Document images with source code:
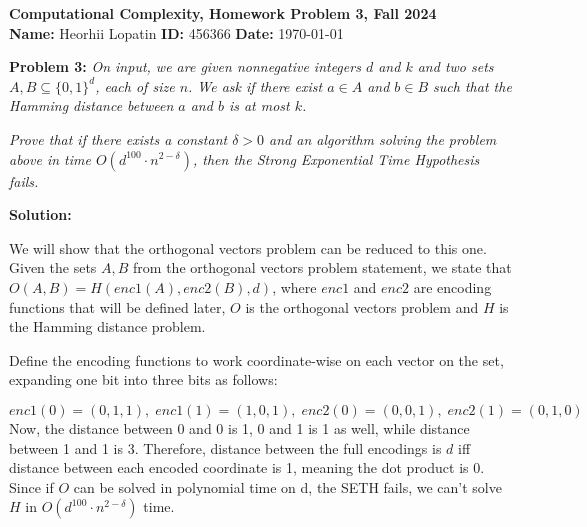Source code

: \documentclass[12pt]{article}
\newcommand{\assignmentTitle}{Computational Complexity, Homework Problem 3, Fall 2024}
\newcommand{\studentName}{Heorhii Lopatin}
\newcommand{\studentID}{456366}
\newcommand{\submissionDate}{\today}
\newenvironment{problem}[1]{\noindent\textbf{Problem #1:} \itshape}{\par\vspace{10pt}}
\newenvironment{solution}{\noindent\textbf{Solution:} \par\vspace{10pt}}{\par\vspace{10pt}}
\begin{document}
\begin{center}
    {\Large \textbf{\assignmentTitle}}
    \\[10pt]
    \textbf{Name:} \studentName \hspace{1cm} \textbf{ID:} \studentID \hspace{1cm} \textbf{Date:} \submissionDate
\end{center}

\vspace{20pt}

\begin{problem}{3}
On input, we are given nonnegative integers \( d \) and \( k \) and two sets \( A, B \subseteq \{0, 1\}^d \), each of size \( n \). We ask if there exist \( a \in A \) and \( b \in B \) such that the Hamming distance between \( a \) and \( b \) is at most \( k \).

\textit{Prove that if there exists a constant \( \delta > 0 \) and an algorithm solving the problem above in time \( O(d^{100} \cdot n^{2-\delta}) \), then the Strong Exponential Time Hypothesis fails.}
\end{problem}

\vspace{20pt}

\begin{solution}
We will show that the orthogonal vectors problem can be reduced to this one. Given the sets $A, B$ from the orthogonal vectors problem statement, we state that  $O(A, B) = H(enc1(A), enc2(B), d)$, where $enc1$ and $enc2$ are encoding functions that will be defined later, $O$ is the orthogonal vectors problem and $H$ is the Hamming distance problem. 

Define the encoding functions to work coordinate-wise on each vector on the set, expanding one bit into three bits as follows: 

$$enc1(0)=(0, 1, 1), \; enc1(1)= (1, 0, 1), \; enc2(0)=(0, 0, 1), \; enc2(1)=(0, 1, 0)$$
Now, the distance between 0 and 0 is 1,  0 and 1 is 1 as well, while distance between 1 and 1 is 3. 
Therefore, distance between the full encodings is $d$ iff distance between each encoded coordinate is 1, meaning the dot product is 0. Since if $O$ can be solved in polynomial time on d, the SETH fails, we can't solve $H$ in $O(d^{100} \cdot n^{2-\delta})$ time. 
\end{solution}

\vspace{20pt}
\end{document}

- _What you are asked to do_:
Copy out the range of lines above starting at the line with "We will show" and ending at the line with "Now, the distance", exactly and including both.

- _Your response_:
We will show that the orthogonal vectors problem can be reduced to this one. Given the sets $A, B$ from the orthogonal vectors problem statement, we state that  $O(A, B) = H(enc1(A), enc2(B), d)$, where $enc1$ and $enc2$ are encoding functions that will be defined later, $O$ is the orthogonal vectors problem and $H$ is the Hamming distance problem. 

Define the encoding functions to work coordinate-wise on each vector on the set, expanding one bit into three bits as follows: 

$$enc1(0)=(0, 1, 1), \; enc1(1)= (1, 0, 1), \; enc2(0)=(0, 0, 1), \; enc2(1)=(0, 1, 0)$$
Now, the distance between 0 and 0 is 1,  0 and 1 is 1 as well, while distance between 1 and 1 is 3. 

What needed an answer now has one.